Paper No. 8
Presentation Time: 3:30 PM
ANTICIPATED VERSUS REAL TAPHONOMIC BIASES ASSOCIATED WITH GASTROPOD BORE HOLE-WEAKENED BIVALVES: KEEPING DR. PANGLOSS AWAY FROM EXPERIMENTAL TAPHONOMY
Functional and evolutionary morphology has long recognized that plausibility is not sufficient to demonstrate a trait is an aptation. Taphonomy is similarly encumbered by the burden of proof: experimental or theoretical biomechanics might suggest a taphonomic bias, but such bias must be documented as genuine in nature before interpretations are made. Gastropod predatory drillholes have been demonstrated experimentally to weaken bivalve shells, creating a potential for selective post-mortem loss. However, if the forces required to break a weakened shell are rare in nature, the effect lacks significance. Results of two studies are presented; one from modern wave-swept environments supports the importance of bias, and another from fossil shelf assemblages dismisses it. Susceptibility to breakage of modern drilled and non-drilled Chione elevata shells was tested experimentally. While forces due to drag, lift, and acceleration reaction in beach environments rarely exceed the threshold strength of drilled shells, impact forces are often great enough to generate taphonomic bias. Patterns in predation intensity in modern beach and estuarine environments along the Florida Gulf Coast support this interpretation. The hypothesis that taphonomic processes preferentially destroy drilled shells was also tested for the Miocene Choptank Fm (MD) and Plio-Pleistocene Caloosahatchee Fm (FL). If drillholes weaken shells, drilled shells should be more pristine than undrilled shells because they do not survive exposure. Most taphonomic measures showed no significant difference between drilled and undrilled shells.

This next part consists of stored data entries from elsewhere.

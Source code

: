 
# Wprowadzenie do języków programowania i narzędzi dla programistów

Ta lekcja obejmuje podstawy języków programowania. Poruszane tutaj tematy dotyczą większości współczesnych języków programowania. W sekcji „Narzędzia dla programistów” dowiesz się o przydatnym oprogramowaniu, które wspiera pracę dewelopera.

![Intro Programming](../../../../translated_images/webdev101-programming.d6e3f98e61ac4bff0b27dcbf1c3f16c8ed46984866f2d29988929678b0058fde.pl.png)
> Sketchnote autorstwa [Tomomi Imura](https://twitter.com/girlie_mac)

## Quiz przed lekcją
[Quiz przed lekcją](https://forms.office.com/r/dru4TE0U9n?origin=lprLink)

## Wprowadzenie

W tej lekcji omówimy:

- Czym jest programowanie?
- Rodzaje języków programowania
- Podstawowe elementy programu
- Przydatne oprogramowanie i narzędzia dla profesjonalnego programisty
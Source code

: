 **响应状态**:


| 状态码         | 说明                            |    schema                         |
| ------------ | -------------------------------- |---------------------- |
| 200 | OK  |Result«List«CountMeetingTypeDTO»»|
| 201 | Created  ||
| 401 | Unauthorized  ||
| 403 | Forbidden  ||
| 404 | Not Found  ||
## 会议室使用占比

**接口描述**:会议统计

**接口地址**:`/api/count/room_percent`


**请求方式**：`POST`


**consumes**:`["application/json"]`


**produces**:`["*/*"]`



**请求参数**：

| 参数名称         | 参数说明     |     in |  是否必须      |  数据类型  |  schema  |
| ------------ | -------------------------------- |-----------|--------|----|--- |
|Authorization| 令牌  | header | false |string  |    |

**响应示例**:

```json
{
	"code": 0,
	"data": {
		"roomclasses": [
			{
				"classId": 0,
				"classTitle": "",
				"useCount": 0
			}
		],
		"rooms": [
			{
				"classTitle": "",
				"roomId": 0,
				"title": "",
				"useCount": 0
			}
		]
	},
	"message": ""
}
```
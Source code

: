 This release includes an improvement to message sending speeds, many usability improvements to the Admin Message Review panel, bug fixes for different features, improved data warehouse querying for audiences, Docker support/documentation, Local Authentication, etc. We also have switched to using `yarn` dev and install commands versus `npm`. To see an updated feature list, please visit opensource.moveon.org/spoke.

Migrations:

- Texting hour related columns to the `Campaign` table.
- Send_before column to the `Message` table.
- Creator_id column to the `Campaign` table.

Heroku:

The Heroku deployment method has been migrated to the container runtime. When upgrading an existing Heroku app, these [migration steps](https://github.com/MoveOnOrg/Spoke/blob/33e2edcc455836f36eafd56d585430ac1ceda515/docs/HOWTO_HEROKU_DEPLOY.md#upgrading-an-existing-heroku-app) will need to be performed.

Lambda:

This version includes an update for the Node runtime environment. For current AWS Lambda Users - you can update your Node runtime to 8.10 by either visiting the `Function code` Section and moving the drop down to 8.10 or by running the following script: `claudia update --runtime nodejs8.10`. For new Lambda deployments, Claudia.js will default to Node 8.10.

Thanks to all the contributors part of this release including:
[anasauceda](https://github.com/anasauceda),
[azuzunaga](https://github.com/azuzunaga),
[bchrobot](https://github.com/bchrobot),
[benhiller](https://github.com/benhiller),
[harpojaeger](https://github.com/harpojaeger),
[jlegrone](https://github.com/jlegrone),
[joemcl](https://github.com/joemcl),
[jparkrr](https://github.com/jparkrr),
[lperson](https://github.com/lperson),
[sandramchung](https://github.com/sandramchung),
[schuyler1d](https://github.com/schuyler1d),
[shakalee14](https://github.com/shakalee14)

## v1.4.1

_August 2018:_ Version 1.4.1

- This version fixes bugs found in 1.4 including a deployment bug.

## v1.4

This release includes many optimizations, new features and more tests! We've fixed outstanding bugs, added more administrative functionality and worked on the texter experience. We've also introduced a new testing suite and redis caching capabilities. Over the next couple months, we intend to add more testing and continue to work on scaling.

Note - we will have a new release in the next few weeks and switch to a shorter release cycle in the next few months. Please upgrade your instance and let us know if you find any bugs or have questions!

In the Choptank, only 1 of 16 cases (shell sculpture, Boston Cliffs Mbr) suggested bias against drilled shells, and many shell fragments bore intact drillholes. Breaks passed through holes in only 17% of drilled fragments, suggesting drillholes did not weaken shells significantly. Only 1 of 24 Caloosahatchee cases (nonpredatory bioerosion in Chione elevata) supported taphonomic loss of drilled shells. Additionally, typical flow-induced forces on modern shelves do not exceed drilled Chione strength. The opposing interpretations provided by these Recent and fossil studies demonstrate that taphonomic aptation is circumstance specific and must be evaluated for each environment of occurrence.